In research, it is also important to include participants representative of the population as a whole, so that any results and recommendations can be applied to and improve outcomes for everyone. The epidemiology paper published by Dr Harries and others in 2021 has shown that AA is more common in people of non-white ethnicity (and of Asian ethnicity in particular) and of low socio-economic status. These groups may also be less likely to have access to specialist care. To reduce this inequality, part of the project will see the researchers work with the Salford Health Improvement Team to improve access for these groups.
Niels Bootsma, Alopecia UK Research Manager, said: “We are very grateful for the exceptional legacy donation that has made it possible for us to invest into this PhD studentship.
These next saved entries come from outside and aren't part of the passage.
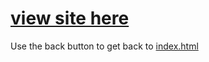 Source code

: # [view site here](https://flowunderdogtranscript.netlify.app)


Use the back button to get back to [index.html](https://github.com/flowkirka/flowudog1transcipts/blob/main/index.html)
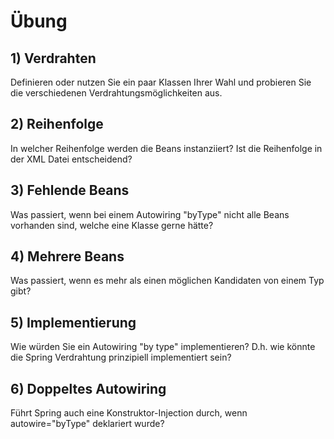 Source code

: # Übung

## 1) Verdrahten

Definieren oder nutzen Sie ein paar Klassen Ihrer Wahl und probieren Sie die verschiedenen 
Verdrahtungsmöglichkeiten aus.

## 2) Reihenfolge

In welcher Reihenfolge werden die Beans instanziiert? Ist die Reihenfolge in der XML Datei entscheidend?

## 3) Fehlende Beans

Was passiert, wenn bei einem Autowiring "byType" nicht alle Beans vorhanden sind, welche eine Klasse gerne hätte?

## 4) Mehrere Beans

Was passiert, wenn es mehr als einen möglichen Kandidaten von einem Typ gibt?

## 5) Implementierung

Wie würden Sie ein Autowiring "by type" implementieren? 
D.h. wie könnte die Spring Verdrahtung prinzipiell implementiert sein?

## 6) Doppeltes Autowiring

Führt Spring auch eine Konstruktor-Injection durch, wenn autowire="byType" deklariert wurde? 


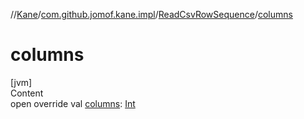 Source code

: //[Kane](../../index.md)/[com.github.jomof.kane.impl](../index.md)/[ReadCsvRowSequence](index.md)/[columns](columns.md)



# columns  
[jvm]  
Content  
open override val [columns](columns.md): [Int](https://kotlinlang.org/api/latest/jvm/stdlib/kotlin/-int/index.html)  



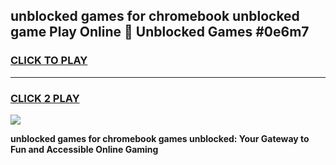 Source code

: 
## unblocked games for chromebook unblocked game Play Online 👋 Unblocked Games #0e6m7
<h3>
<a href="https://premium.freeplayer.one?title=unblocked_games_for_chromebook&ref=21F">CLICK TO PLAY</a></h3>
<hr>

<h3>
<a href="https://premium.freeplayer.one?title=unblocked_games_for_chromebook&ref=21F">CLICK 2 PLAY</a>
  
</h3>

<a href="https://premium.freeplayer.one?title=unblocked_games_for_chromebook&ref=21F/"><img src="https://clearcache.store/games.png"></a>


**unblocked games for chromebook games unblocked: Your Gateway to Fun and Accessible Online Gaming**
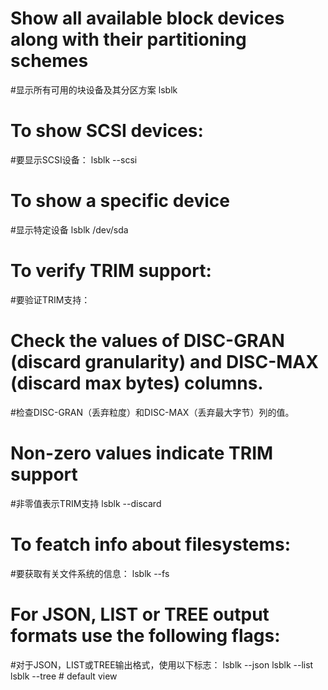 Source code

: # Show all available block devices along with their partitioning schemes
#显示所有可用的块设备及其分区方案
lsblk

# To show SCSI devices:
#要显示SCSI设备：
lsblk --scsi

# To show a specific device
#显示特定设备
lsblk /dev/sda

# To verify TRIM support:
#要验证TRIM支持：
# Check the values of DISC-GRAN (discard granularity) and DISC-MAX (discard max bytes) columns.
#检查DISC-GRAN（丢弃粒度）和DISC-MAX（丢弃最大字节）列的值。
# Non-zero values indicate TRIM support
#非零值表示TRIM支持
lsblk --discard

# To featch info about filesystems:
#要获取有关文件系统的信息：
lsblk --fs

# For JSON, LIST or TREE output formats use the following flags:
#对于JSON，LIST或TREE输出格式，使用以下标志：
lsblk --json
lsblk --list
lsblk --tree # default view
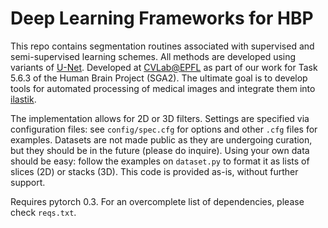 # Deep Learning Frameworks for HBP

This repo contains segmentation routines associated with supervised and semi-supervised learning schemes. All methods are developed using variants of [U-Net](https://lmb.informatik.uni-freiburg.de/people/ronneber/u-net/). Developed at [CVLab@EPFL](https://cvlab.epfl.ch/) as part of our work for Task 5.6.3 of the Human Brain Project (SGA2). The ultimate goal is to develop tools for automated processing of medical images and integrate them into [ilastik](ilastik.org). 

The implementation allows for 2D or 3D filters. Settings are specified via configuration files: see `config/spec.cfg` for options and other `.cfg` files for examples. Datasets are not made public as they are undergoing curation, but they should be in the future (please do inquire). Using your own data should be easy: follow the examples on `dataset.py` to format it as lists of slices (2D) or stacks (3D). This code is provided as-is, without further support.

Requires pytorch 0.3. For an overcomplete list of dependencies, please check `reqs.txt`.
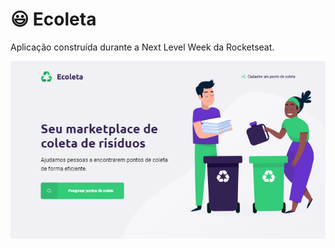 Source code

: # :smiley: Ecoleta

Aplicação construída durante a Next Level Week da Rocketseat.

![Screenshot](screenshot.png)
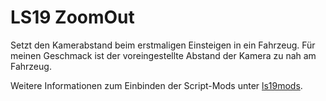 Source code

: # LS19 ZoomOut

Setzt den Kamerabstand beim erstmaligen Einsteigen in ein Fahrzeug. Für meinen Geschmack ist der voreingestellte Abstand der Kamera zu nah am Fahrzeug.

Weitere Informationen zum Einbinden der Script-Mods unter [ls19mods](../README.md).
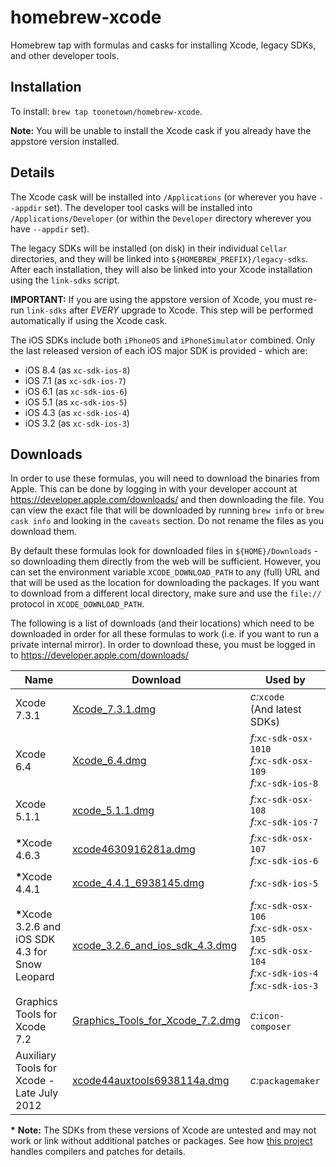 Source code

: homebrew-xcode
==============

Homebrew tap with formulas and casks for installing Xcode, legacy SDKs, and other developer tools.


Installation
------------

To install: `brew tap toonetown/homebrew-xcode`.

**Note:** You will be unable to install the Xcode cask if you already have the appstore version installed.

Details
-------

The Xcode cask will be installed into `/Applications` (or wherever you have `--appdir` set).  The developer tool casks will be installed into `/Applications/Developer` (or within the `Developer` directory wherever you have `--appdir` set).

The legacy SDKs will be installed (on disk) in their individual `Cellar` directories, and they will be linked into `${HOMEBREW_PREFIX}/legacy-sdks`.  After each installation, they will also be linked into your Xcode installation using the `link-sdks` script.

**IMPORTANT:** If you are using the appstore version of Xcode, you must re-run `link-sdks` after *EVERY* upgrade to Xcode.  This step will be performed automatically if using the Xcode cask.

The iOS SDKs include both `iPhoneOS` and `iPhoneSimulator` combined.  Only the last released version of each iOS major SDK is provided - which are:

 - iOS 8.4 (as `xc-sdk-ios-8`)
 - iOS 7.1 (as `xc-sdk-ios-7`)
 - iOS 6.1 (as `xc-sdk-ios-6`)
 - iOS 5.1 (as `xc-sdk-ios-5`)
 - iOS 4.3 (as `xc-sdk-ios-4`)
 - iOS 3.2 (as `xc-sdk-ios-3`)


Downloads
---------

In order to use these formulas, you will need to download the binaries from Apple.  This can be done by logging in with your developer account at <https://developer.apple.com/downloads/> and then downloading the file.  You can view the exact file that will be downloaded by running `brew info` or `brew cask info` and looking in the `caveats` section.  Do not rename the files as you download them.

By default these formulas look for downloaded files in `${HOME}/Downloads` - so downloading them directly from the web will be sufficient.  However, you can set the environment variable `XCODE_DOWNLOAD_PATH` to any (full) URL and that will be used as the location for downloading the packages.  If you want to download from a different local directory, make sure and use the `file://` protocol in `XCODE_DOWNLOAD_PATH`.

The following is a list of downloads (and their locations) which need to be downloaded in order for all these formulas to work (i.e. if you want to run a private internal mirror).  In order to download these, you must be logged in to <https://developer.apple.com/downloads/>

|                         Name                          |               Download                | Used by                                                                                                           |
|-------------------------------------------------------|---------------------------------------|-------------------------------------------------------------------------------------------------------------------|
| Xcode 7.3.1                                           | [Xcode_7.3.1.dmg][]                   | *c:*`xcode`<br>(And latest SDKs)                                                                                  |
| Xcode 6.4                                             | [Xcode_6.4.dmg][]                     | *f:*`xc-sdk-osx-1010`<br>*f:*`xc-sdk-osx-109`<br>*f:*`xc-sdk-ios-8`                                               |
| Xcode 5.1.1                                           | [xcode_5.1.1.dmg][]                   | *f:*`xc-sdk-osx-108`<br>*f:*`xc-sdk-ios-7`                                                                        |
| <b>*</b>Xcode 4.6.3                                   | [xcode4630916281a.dmg][]              | *f:*`xc-sdk-osx-107`<br>*f:*`xc-sdk-ios-6`                                                                        |
| <b>*</b>Xcode 4.4.1                                   | [xcode_4.4.1_6938145.dmg][]           | *f:*`xc-sdk-ios-5`                                                                                                |
| <b>*</b>Xcode 3.2.6 and iOS SDK 4.3 for Snow Leopard  | [xcode_3.2.6_and_ios_sdk_4.3.dmg][]   | *f:*`xc-sdk-osx-106`<br>*f:*`xc-sdk-osx-105`<br>*f:*`xc-sdk-osx-104`<br>*f:*`xc-sdk-ios-4`<br>*f:*`xc-sdk-ios-3`  |
| Graphics Tools for Xcode 7.2                          | [Graphics_Tools_for_Xcode_7.2.dmg][]  | *c:*`icon-composer`                                                                                               |
| Auxiliary Tools for Xcode - Late July 2012            | [xcode44auxtools6938114a.dmg][]       | *c:*`packagemaker`                                                                                                |

<b>*</b> **Note:** The SDKs from these versions of Xcode are untested and may not work or link without additional patches or packages.  See how [this project](https://github.com/devernay/xcodelegacy/blob/master/XcodeLegacy.sh) handles compilers and patches for details.

[//]: # (Download links)
[Xcode_7.3.1.dmg]: http://adcdownload.apple.com/Developer_Tools/Xcode_7.3.1/Xcode_7.3.1.dmg
[Xcode_6.4.dmg]: http://adcdownload.apple.com/Developer_Tools/Xcode_6.4/Xcode_6.4.dmg
[xcode_5.1.1.dmg]: http://adcdownload.apple.com/Developer_Tools/xcode_5.1.1/xcode_5.1.1.dmg
[xcode4630916281a.dmg]: http://adcdownload.apple.com/Developer_Tools/xcode_4.6.3/xcode4630916281a.dmg
[xcode_4.4.1_6938145.dmg]: http://adcdownload.apple.com/Developer_Tools/xcode_4.4.1/xcode_4.4.1_6938145.dmg
[xcode_3.2.6_and_ios_sdk_4.3.dmg]: http://adcdownload.apple.com/Developer_Tools/xcode_3.2.6_and_ios_sdk_4.3__final/xcode_3.2.6_and_ios_sdk_4.3.dmg
[Graphics_Tools_for_Xcode_7.2.dmg]: http://adcdownload.apple.com/Developer_Tools/Graphics_Tools_for_Xcode_7.2/Graphics_Tools_for_Xcode_7.2.dmg
[xcode44auxtools6938114a.dmg]: http://adcdownload.apple.com/Developer_Tools/auxiliary_tools_for_xcode__late_july_2012/xcode44auxtools6938114a.dmg
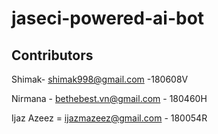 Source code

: # jaseci-powered-ai-bot

## Contributors
   Shimak- shimak998@gmail.com -180608V 
   
   Nirmana - bethebest.vn@gmail.com - 180460H 
   
   Ijaz Azeez = ijazmazeez@gmail.com - 180054R
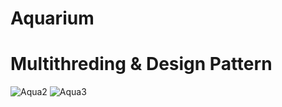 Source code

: # Aquarium
# Multithreding & Design Pattern
![Aqua2](https://github.com/user-attachments/assets/e9517bee-4eec-4760-b66b-29f37fbfb1d6)
![Aqua3](https://github.com/user-attachments/assets/555272a5-768e-45dc-b028-2a996b4e696d)
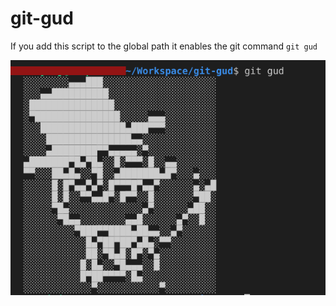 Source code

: # git-gud


If you add this script to the global path it enables the git command `git gud`

![git gud](https://github.com/adamgiacomelli/git-gud/raw/master/gitgud.png)
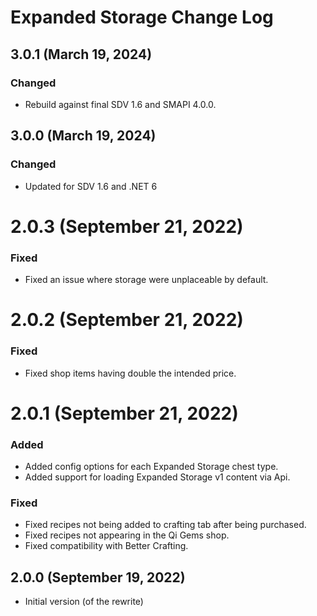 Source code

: # Expanded Storage Change Log

## 3.0.1 (March 19, 2024)

### Changed

* Rebuild against final SDV 1.6 and SMAPI 4.0.0.

## 3.0.0 (March 19, 2024)

### Changed

* Updated for SDV 1.6 and .NET 6

# 2.0.3 (September 21, 2022)

### Fixed

* Fixed an issue where storage were unplaceable by default.

# 2.0.2 (September 21, 2022)

### Fixed

* Fixed shop items having double the intended price.

# 2.0.1 (September 21, 2022)

### Added

* Added config options for each Expanded Storage chest type.
* Added support for loading Expanded Storage v1 content via Api.

### Fixed

* Fixed recipes not being added to crafting tab after being purchased.
* Fixed recipes not appearing in the Qi Gems shop.
* Fixed compatibility with Better Crafting.

## 2.0.0 (September 19, 2022)

* Initial version (of the rewrite)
The Alopecia UK Research Committee and Lay Research Panel were very enthusiastic about this project as it aims to address some of the most pressing concerns that people with AA face.
“Capturing what is happening in people with early-stage AA is such an important piece of the puzzle that we are still missing. It will go a long way in our understanding of how AA progresses in different people and will hopefully show us if treating it early can stop it in its tracks.”
Please note, although Dr Harries is a member of the Alopecia UK Research Committee, he was not involved in the decision to award this funding, in accordance with Alopecia UK’s Conflict of Interest Policy.